The human experience thus far has been largely one of working within limits. The human psyche and cultures seem quite well adapted to coming up with incredible results while working within some set of rules. These rules are what make much of our activity meaningful -- a football game would make no sense if there were no rules as to how it should be played. Many of our most important creative works gain their appeal from going so far while constrained by sometimes artificially severe rules (my favorite example is some of the complex models, such as anatomically correct insects, that can be made in purist -- one square, no cutting -- origami).

The rules are frustrating, to be sure (and indeed, that's the point). So it's no surprise that we dream of being able to more or less set them aside, especially when they're rules we find ourselves forced to live under (such as the laws of nature). That's where transhumanism comes from -- a desire to set aside those pesky rules and quirks that constrain human nature. Yet at the same time, the notion of rulelessness evokes the feeling of creepiness in those of us who aren't filled with a desire for freedom. We don't know how to operate in a world without rules as constraints and reference points.

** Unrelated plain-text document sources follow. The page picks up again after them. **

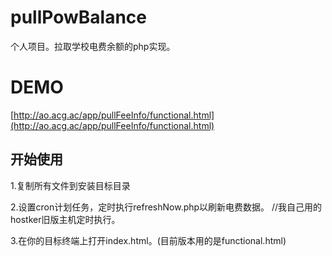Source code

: # pullPowBalance
个人项目。拉取学校电费余额的php实现。

# DEMO
[http://ao.acg.ac/app/pullFeeInfo/functional.html](http://ao.acg.ac/app/pullFeeInfo/functional.html)

## 开始使用
1.复制所有文件到安装目标目录

2.设置cron计划任务，定时执行refreshNow.php以刷新电费数据。
//我自己用的hostker旧版主机定时执行。

3.在你的目标终端上打开index.html。(目前版本用的是functional.html)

This feeling was explored quite well in Brave New World. The reader is creeped out, but left without much rational disagreement, with the practices of the future society. What can we say is wrong with oppressing people whose nature -- re-created through drugs and eugenics -- is to want and thrive under oppression? Huxley's answer is a psychologically satisfying cop-out. Bernard Marx's inability to fit in to the brave new world is proof -- reassurance -- that human nature ultimately can't be changed fundamentally. Our ability to reason about the events is restored by restoring the framework of constraints we've been trained by millions of years of evolution and culture to operate on.

So the creepiness that many of us sense in transhumanism is not so much a sense that it's wrong, as a sense that we can't think straight about it.